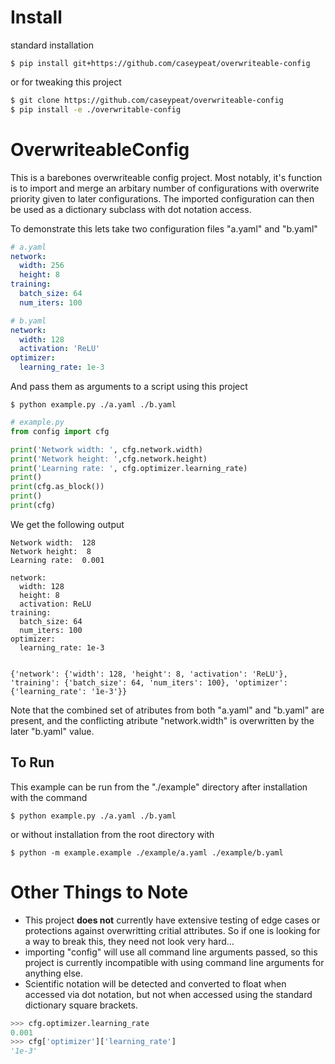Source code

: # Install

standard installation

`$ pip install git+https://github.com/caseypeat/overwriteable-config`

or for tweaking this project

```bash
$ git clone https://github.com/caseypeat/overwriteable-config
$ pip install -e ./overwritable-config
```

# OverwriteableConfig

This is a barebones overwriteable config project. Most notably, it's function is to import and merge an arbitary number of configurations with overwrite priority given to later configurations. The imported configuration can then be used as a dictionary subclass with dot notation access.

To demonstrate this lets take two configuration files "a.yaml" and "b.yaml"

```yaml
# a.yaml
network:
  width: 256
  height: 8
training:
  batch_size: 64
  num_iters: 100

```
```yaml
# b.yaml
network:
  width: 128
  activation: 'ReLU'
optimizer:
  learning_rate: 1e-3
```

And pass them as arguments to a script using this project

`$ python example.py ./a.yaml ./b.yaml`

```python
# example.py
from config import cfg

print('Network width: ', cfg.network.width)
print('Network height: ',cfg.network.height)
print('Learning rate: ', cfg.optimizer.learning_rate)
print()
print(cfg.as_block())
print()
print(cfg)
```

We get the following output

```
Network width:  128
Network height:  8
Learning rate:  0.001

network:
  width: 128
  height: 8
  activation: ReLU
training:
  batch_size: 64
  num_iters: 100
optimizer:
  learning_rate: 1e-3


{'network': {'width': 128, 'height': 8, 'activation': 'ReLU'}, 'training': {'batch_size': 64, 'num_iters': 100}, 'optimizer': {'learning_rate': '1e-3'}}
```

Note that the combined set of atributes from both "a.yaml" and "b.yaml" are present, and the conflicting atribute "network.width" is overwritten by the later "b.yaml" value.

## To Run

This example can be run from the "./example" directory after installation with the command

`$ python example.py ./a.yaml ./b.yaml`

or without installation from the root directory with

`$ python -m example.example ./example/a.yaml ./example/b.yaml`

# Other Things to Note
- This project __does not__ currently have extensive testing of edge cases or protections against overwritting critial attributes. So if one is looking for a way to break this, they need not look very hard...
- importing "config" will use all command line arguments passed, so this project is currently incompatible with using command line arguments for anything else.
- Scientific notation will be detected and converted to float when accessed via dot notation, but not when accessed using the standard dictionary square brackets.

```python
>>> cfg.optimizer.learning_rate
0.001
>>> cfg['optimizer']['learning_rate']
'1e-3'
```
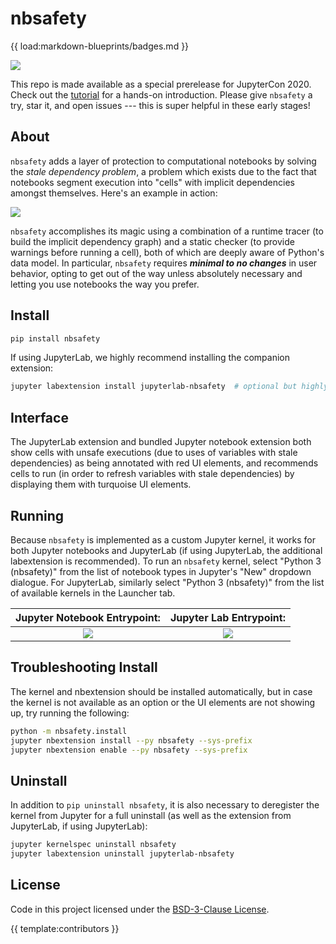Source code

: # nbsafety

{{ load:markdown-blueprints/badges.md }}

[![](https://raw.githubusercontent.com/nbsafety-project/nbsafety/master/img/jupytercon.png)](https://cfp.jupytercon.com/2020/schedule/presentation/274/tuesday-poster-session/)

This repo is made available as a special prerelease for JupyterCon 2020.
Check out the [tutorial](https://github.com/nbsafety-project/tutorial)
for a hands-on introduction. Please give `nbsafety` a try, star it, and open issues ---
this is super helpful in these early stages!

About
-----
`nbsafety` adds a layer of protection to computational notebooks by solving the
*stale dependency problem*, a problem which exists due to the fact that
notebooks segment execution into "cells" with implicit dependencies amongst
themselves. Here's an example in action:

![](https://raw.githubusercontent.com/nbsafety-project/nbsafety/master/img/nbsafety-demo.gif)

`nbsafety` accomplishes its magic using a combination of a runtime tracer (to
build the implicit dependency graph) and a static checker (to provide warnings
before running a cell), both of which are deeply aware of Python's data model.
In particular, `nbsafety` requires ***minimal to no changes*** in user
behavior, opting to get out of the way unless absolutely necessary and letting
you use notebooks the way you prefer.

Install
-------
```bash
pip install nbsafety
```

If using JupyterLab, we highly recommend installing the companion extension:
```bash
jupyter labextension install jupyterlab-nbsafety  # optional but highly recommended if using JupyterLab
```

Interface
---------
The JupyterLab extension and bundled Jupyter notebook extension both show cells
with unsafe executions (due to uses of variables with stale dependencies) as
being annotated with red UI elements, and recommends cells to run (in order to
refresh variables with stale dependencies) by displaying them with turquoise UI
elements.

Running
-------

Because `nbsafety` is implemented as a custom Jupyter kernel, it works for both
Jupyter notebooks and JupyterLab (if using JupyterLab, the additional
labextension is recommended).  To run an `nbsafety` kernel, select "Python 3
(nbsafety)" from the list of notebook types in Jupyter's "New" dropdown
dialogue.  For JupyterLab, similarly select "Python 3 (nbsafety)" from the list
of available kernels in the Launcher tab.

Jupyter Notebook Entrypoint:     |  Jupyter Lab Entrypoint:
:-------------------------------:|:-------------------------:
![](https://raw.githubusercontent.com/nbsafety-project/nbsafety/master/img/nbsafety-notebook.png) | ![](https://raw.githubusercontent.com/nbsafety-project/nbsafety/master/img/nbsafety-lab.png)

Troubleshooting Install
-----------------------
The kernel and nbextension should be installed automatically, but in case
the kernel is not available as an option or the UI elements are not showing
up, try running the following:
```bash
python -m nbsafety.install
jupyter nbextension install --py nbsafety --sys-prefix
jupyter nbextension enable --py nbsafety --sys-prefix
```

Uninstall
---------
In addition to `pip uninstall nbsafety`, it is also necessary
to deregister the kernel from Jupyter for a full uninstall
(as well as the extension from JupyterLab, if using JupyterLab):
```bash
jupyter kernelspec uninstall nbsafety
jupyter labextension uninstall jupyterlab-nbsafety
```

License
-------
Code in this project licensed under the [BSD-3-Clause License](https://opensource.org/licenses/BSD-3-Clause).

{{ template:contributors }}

⁂

▸ **Work item**:
Search the records for the word "notation" and return every line that holds it.

▸ **Output for this exercise**:
This is a barebones overwriteable config project. Most notably, it's function is to import and merge an arbitary number of configurations with overwrite priority given to later configurations. The imported configuration can then be used as a dictionary subclass with dot notation access.
- Scientific notation will be detected and converted to float when accessed via dot notation, but not when accessed using the standard dictionary square brackets.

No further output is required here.